How I tried and failed to quit Google - SmkyMt
https://www.cbsnews.com/news/how-i-tried-and-failed-to-quit-google/
======
partingshots
So the author makes a concerted attempt at spinning his enjoyment of using
Google services as something negative, but based on his assertions I'm not
really seeing it. From Gmail to Google Drive to YouTube to Google Translate to
Google Maps to etcetera etcetera, every single one of these things provides
immense benefits to people's lives and improves the world with some ads being
the only cost.

Honestly, I think people take it a little too much for granted sometimes. I'm
not trying to call anyone out here, but just try to think about it a bit more.
No one owes anyone anything, and especially not to corporations, as to be
clear, Google is very much a mutual beneficiary in this relationship. They
make massive amounts of money, unimaginable sums, with profit margins that
will make your eyes bulge. So don't feel any obligation whatsoever.

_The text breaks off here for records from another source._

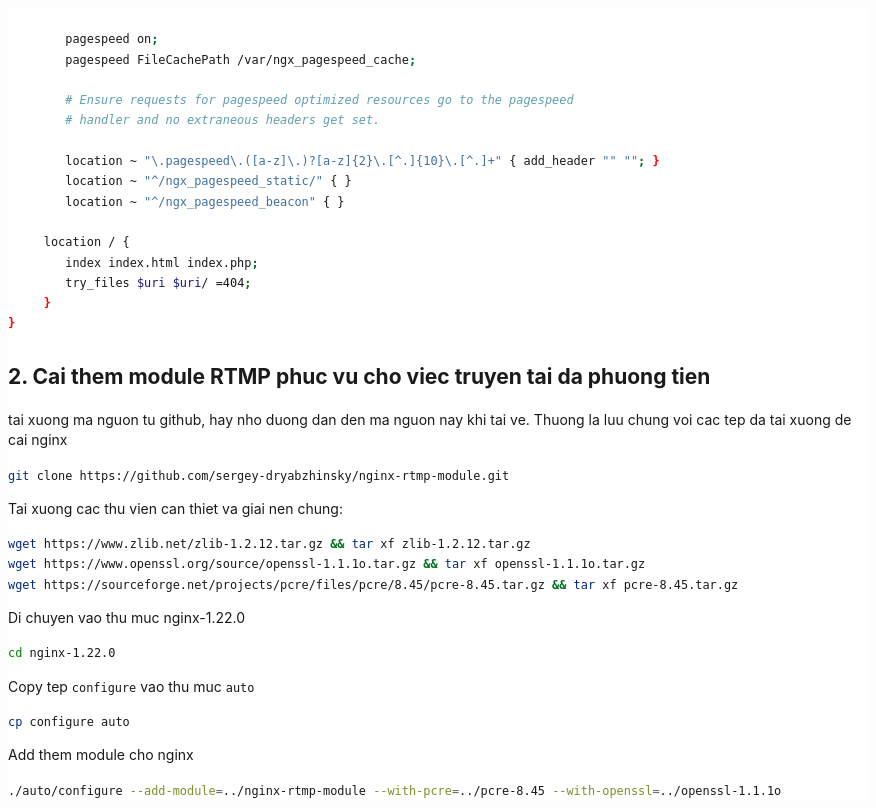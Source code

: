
 ```sh

        pagespeed on;
        pagespeed FileCachePath /var/ngx_pagespeed_cache;

        # Ensure requests for pagespeed optimized resources go to the pagespeed
        # handler and no extraneous headers get set.

        location ~ "\.pagespeed\.([a-z]\.)?[a-z]{2}\.[^.]{10}\.[^.]+" { add_header "" ""; }
        location ~ "^/ngx_pagespeed_static/" { }
        location ~ "^/ngx_pagespeed_beacon" { }

     location / {
        index index.html index.php;
        try_files $uri $uri/ =404;
     }
}


```

## <a name="2" >2. Cai them module RTMP phuc vu cho viec truyen tai da phuong tien</a>

tai xuong ma nguon tu github, hay nho duong dan den ma nguon nay khi tai ve. Thuong la luu chung voi cac tep da tai xuong de cai nginx

```sh
git clone https://github.com/sergey-dryabzhinsky/nginx-rtmp-module.git
```

Tai xuong cac thu vien can thiet va giai nen chung:
```sh
wget https://www.zlib.net/zlib-1.2.12.tar.gz && tar xf zlib-1.2.12.tar.gz
wget https://www.openssl.org/source/openssl-1.1.1o.tar.gz && tar xf openssl-1.1.1o.tar.gz
wget https://sourceforge.net/projects/pcre/files/pcre/8.45/pcre-8.45.tar.gz && tar xf pcre-8.45.tar.gz

```

Di chuyen vao thu muc nginx-1.22.0

```sh
cd nginx-1.22.0
```

Copy tep `configure` vao thu muc `auto`

```sh
cp configure auto
```

Add them module cho nginx

```sh
./auto/configure --add-module=../nginx-rtmp-module --with-pcre=../pcre-8.45 --with-openssl=../openssl-1.1.1o
```
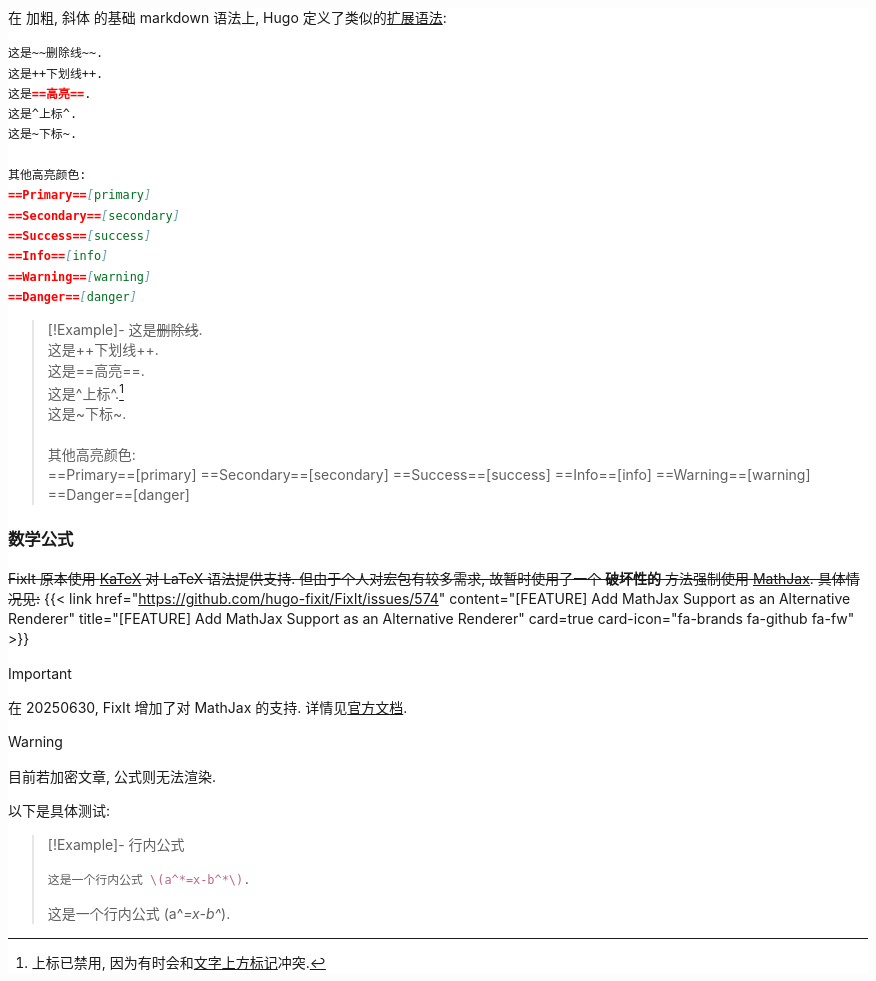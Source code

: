 在 加粗, 斜体 的基础 markdown 语法上, Hugo 定义了类似的[扩展语法](https://gohugo.io/configuration/markup/#extras):
```md {data-open=true}
这是~~删除线~~.
这是++下划线++.
这是==高亮==.
这是^上标^.
这是~下标~.

其他高亮颜色:
==Primary==[primary]
==Secondary==[secondary]
==Success==[success]
==Info==[info]
==Warning==[warning]
==Danger==[danger]
```
> [!Example]-
> 这是~~删除线~~.<br>
> 这是++下划线++.<br>
> 这是==高亮==.<br>
> 这是^上标^.[^禁用上标]<br>
> 这是~下标~.<br>
> <br>
> 其他高亮颜色:<br>
> ==Primary==[primary]
> ==Secondary==[secondary]
> ==Success==[success]
> ==Info==[info]
> ==Warning==[warning]
> ==Danger==[danger]

[^禁用上标]: 上标已禁用, 因为有时会和[文字上方标记](#字符注音-或-注释)冲突.

### 数学公式

~~FixIt 原本使用 [KaTeX](https://katex.org/) 对 LaTeX 语法提供支持. 但由于个人对宏包有较多需求, 故暂时使用了一个 **破坏性的** 方法强制使用 [MathJax](https://www.mathjax.org/). 具体情况见:~~
{{< link href="https://github.com/hugo-fixit/FixIt/issues/574" content="[FEATURE] Add MathJax Support as an Alternative Renderer" title="[FEATURE] Add MathJax Support as an Alternative Renderer" card=true card-icon="fa-brands fa-github fa-fw" >}}

> [!important]
> 在 20250630, FixIt 增加了对 MathJax 的支持. 详情见[官方文档](https://fixit.lruihao.cn/zh-cn/documentation/content-management/mathjax-support).

> [!Warning]
> 目前若加密文章, 公式则无法渲染.

以下是具体测试:

> [!Example]- 行内公式
> ```LaTeX
> 这是一个行内公式 \(a^*=x-b^*\).
> ```
> 这是一个行内公式 \(a^*=x-b^*\).


[^粗斜体]: 粗中有斜和斜中有粗只能外面`_`, 里面`*`.
[MyHomePage]: https://WvW-vOiDs.github.io "跳转到 Github" 
[MyHomePage]: https://WvW-vOiDs.github.io "跳转到 Github"
[^无法渲染]: Reference: [Math equations with the less than sign (<) can’t render correctly](https://discourse.gohugo.io/t/math-equations-with-the-less-than-sign-cant-render-correctly/52890)
[^gist]: Reference: [Gist shortcode](https://gohugo.io/shortcodes/gist/).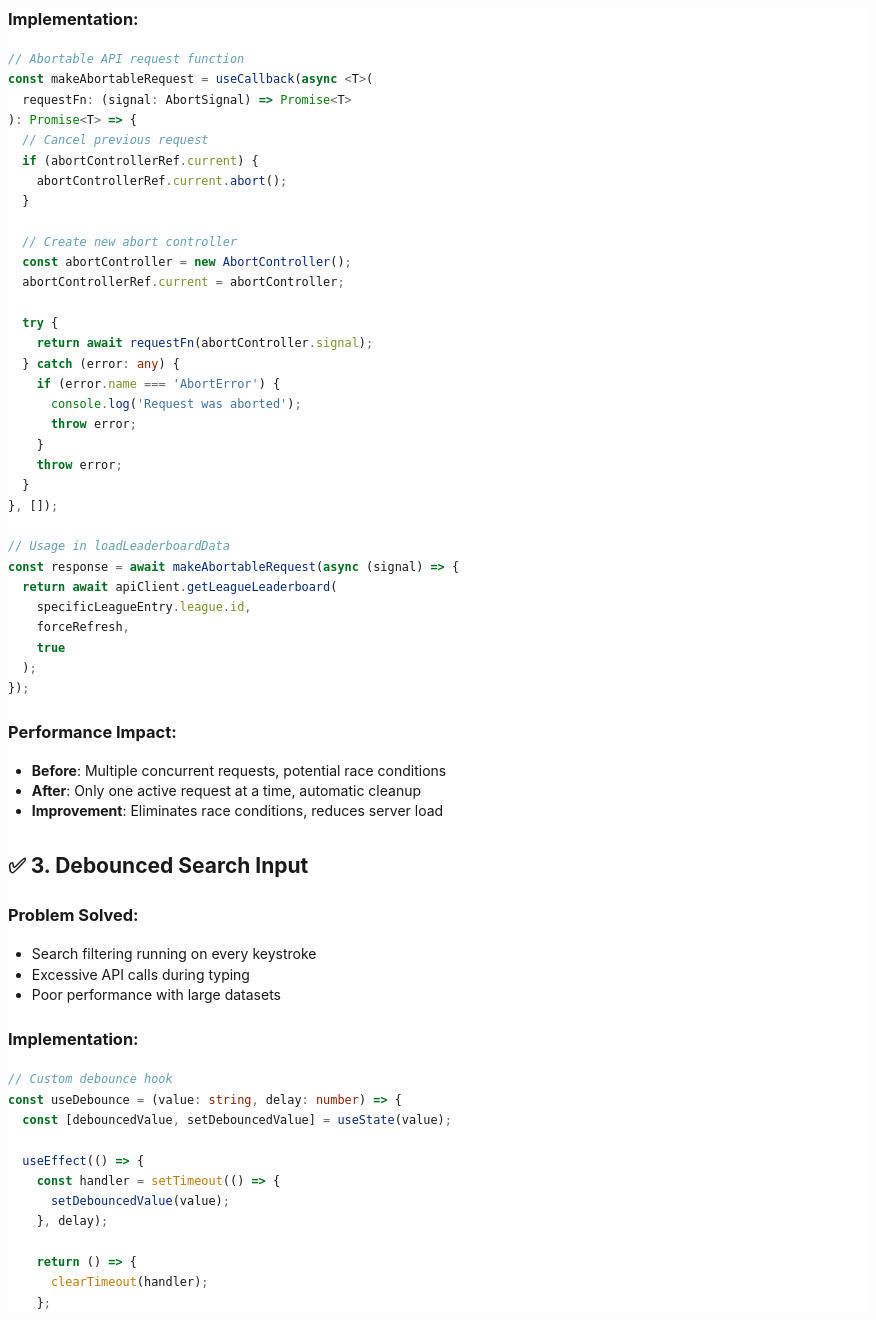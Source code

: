 ### **Implementation:**
```typescript
// Abortable API request function
const makeAbortableRequest = useCallback(async <T>(
  requestFn: (signal: AbortSignal) => Promise<T>
): Promise<T> => {
  // Cancel previous request
  if (abortControllerRef.current) {
    abortControllerRef.current.abort();
  }

  // Create new abort controller
  const abortController = new AbortController();
  abortControllerRef.current = abortController;

  try {
    return await requestFn(abortController.signal);
  } catch (error: any) {
    if (error.name === 'AbortError') {
      console.log('Request was aborted');
      throw error;
    }
    throw error;
  }
}, []);

// Usage in loadLeaderboardData
const response = await makeAbortableRequest(async (signal) => {
  return await apiClient.getLeagueLeaderboard(
    specificLeagueEntry.league.id, 
    forceRefresh, 
    true
  );
});
```

### **Performance Impact:**
- **Before**: Multiple concurrent requests, potential race conditions
- **After**: Only one active request at a time, automatic cleanup
- **Improvement**: Eliminates race conditions, reduces server load

## ✅ **3. Debounced Search Input**

### **Problem Solved:**
- Search filtering running on every keystroke
- Excessive API calls during typing
- Poor performance with large datasets

### **Implementation:**
```typescript
// Custom debounce hook
const useDebounce = (value: string, delay: number) => {
  const [debouncedValue, setDebouncedValue] = useState(value);

  useEffect(() => {
    const handler = setTimeout(() => {
      setDebouncedValue(value);
    }, delay);

    return () => {
      clearTimeout(handler);
    };
```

Instead, what I think the point is that it can be extremely valuable to be
able to take a step back and to try with an unbiased eye, to look critically
at the business relationships you make with the various corporations that
exist in your life. Keeping in mind that none of them care about you as
person, your privacy, or anything at all really except for the dollar number
they can extract from you (specifically calling out Apple on this), how do
things weigh out?